The study found 62 per cent of shoppers indicated that buying their food directly from a local farmer is “extremely important” to them and “somewhat important” to another 30 per cent.
As for the vendors, the FMC study showed 42 per cent report that they achieve over half of their farm income from market sales — and over half of vendors created up to five jobs stemming from their farmers’ market participation.
Farmers’ market vendors, the study said, are typically primary producers (79 per cent), attracted by the supportive social and communal nature of the market experience.
Vendors want to see more support in the marketing of their
locations through signage, advertising and website information to help attract
hours and days of operation for markets and improve physical amenities.
The FMC study also found market vendors “challenged” to provide the selection of fresh products required as primary producers while dealing with labour shortages and rising costs of production inputs.
As well, in some markets, vendors indicate a “growing
concern” about the role of “reseller” vendors who offer imported or non-local produce and are “threatening the economic
viability of the primary producer vendor,” FMC said.
The majority of grocery buyers, non-users of farmers’ markets, are, of course, a “target growth sector” who express willingness to visit farmers’ markets but don’t, “primarily because of convenience and lack-of-awareness issues,” FMC said.
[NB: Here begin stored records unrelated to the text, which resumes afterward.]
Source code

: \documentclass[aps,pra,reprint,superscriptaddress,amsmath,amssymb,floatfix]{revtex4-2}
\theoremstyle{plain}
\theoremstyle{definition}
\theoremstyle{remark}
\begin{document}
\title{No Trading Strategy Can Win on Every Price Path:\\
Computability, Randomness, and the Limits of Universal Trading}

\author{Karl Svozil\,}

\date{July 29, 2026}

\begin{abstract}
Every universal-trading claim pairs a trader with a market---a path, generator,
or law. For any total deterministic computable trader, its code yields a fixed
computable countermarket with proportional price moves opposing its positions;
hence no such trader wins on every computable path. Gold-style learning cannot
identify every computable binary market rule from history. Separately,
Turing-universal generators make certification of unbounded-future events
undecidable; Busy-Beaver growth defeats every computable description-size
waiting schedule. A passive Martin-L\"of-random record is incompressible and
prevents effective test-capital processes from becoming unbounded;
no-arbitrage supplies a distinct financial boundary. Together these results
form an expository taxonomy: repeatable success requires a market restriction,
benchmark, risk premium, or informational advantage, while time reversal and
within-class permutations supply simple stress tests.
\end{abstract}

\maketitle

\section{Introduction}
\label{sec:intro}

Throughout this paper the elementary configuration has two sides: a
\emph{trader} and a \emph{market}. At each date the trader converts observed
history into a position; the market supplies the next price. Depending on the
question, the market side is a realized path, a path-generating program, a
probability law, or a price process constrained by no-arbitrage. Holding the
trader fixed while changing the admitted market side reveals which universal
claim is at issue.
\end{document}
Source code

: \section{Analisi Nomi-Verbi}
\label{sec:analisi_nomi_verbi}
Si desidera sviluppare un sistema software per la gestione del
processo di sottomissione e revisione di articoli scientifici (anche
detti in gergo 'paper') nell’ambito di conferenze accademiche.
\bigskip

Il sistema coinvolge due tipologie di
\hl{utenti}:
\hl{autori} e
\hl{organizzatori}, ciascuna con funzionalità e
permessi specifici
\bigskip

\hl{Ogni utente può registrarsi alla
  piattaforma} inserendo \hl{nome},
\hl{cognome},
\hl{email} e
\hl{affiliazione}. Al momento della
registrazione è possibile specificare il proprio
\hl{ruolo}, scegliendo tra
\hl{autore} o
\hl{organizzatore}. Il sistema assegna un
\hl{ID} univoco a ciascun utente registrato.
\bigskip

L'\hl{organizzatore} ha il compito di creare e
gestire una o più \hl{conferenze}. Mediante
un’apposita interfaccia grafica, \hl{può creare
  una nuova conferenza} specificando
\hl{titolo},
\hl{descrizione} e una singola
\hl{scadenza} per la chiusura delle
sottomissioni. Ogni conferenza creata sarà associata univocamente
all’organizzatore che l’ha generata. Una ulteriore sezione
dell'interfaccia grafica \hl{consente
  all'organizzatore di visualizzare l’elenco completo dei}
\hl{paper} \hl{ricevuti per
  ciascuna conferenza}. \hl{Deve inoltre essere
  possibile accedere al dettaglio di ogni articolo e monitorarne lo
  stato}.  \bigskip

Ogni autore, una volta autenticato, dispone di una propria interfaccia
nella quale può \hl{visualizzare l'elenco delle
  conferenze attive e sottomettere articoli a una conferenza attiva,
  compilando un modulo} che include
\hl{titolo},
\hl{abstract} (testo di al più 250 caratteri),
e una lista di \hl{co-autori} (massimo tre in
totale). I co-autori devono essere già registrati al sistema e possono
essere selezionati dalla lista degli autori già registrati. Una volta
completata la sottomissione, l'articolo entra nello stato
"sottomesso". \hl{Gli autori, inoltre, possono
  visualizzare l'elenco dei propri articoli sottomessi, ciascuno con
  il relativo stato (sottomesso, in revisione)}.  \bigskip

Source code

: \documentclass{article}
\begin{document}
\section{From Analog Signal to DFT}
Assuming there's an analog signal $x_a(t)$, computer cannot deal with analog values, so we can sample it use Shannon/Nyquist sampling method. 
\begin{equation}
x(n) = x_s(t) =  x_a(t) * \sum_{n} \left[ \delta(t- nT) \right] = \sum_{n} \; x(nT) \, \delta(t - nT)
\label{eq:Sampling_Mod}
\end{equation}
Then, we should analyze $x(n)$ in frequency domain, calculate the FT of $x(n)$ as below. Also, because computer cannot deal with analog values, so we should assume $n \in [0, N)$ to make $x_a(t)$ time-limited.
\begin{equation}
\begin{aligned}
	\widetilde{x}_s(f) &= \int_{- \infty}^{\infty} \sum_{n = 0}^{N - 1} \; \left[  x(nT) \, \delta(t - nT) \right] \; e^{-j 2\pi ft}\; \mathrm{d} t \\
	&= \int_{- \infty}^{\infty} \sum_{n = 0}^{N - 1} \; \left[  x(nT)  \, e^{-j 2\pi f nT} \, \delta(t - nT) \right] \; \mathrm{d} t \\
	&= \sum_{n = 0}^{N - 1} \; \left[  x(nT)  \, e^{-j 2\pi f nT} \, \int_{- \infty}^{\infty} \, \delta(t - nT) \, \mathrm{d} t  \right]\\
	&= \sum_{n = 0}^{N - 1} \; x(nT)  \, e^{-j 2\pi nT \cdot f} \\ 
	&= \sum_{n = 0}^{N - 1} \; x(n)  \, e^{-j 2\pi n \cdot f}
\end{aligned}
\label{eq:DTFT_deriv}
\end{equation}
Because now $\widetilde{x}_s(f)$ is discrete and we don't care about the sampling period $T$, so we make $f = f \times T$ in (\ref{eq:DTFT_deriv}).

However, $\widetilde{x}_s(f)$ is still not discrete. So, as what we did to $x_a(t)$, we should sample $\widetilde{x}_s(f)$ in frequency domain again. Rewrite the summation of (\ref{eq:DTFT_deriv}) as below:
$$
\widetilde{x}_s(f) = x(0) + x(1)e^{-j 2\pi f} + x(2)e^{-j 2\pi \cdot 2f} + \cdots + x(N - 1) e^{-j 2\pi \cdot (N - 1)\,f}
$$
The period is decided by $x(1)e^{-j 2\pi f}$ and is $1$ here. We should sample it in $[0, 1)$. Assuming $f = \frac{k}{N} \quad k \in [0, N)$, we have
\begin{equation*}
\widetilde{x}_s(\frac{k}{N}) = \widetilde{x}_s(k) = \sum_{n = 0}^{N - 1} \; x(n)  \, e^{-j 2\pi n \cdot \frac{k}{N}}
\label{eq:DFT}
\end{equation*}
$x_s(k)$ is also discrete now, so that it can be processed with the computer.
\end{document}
“Future growth in the sector will require engaging non-users through increased awareness of benefits, locations and product selection,” FMC said.
“Trial usage among non-users will be dependent on making local market hours and locations more accessible to time-challenged, health-conscious consumers.”
The 2008 study, prepared for FMC by Toronto-based “customer experience” consultancy Experience Renewal Solutions and by Dr. David Connell, examined 508 farmers’ markets across Canada for its data.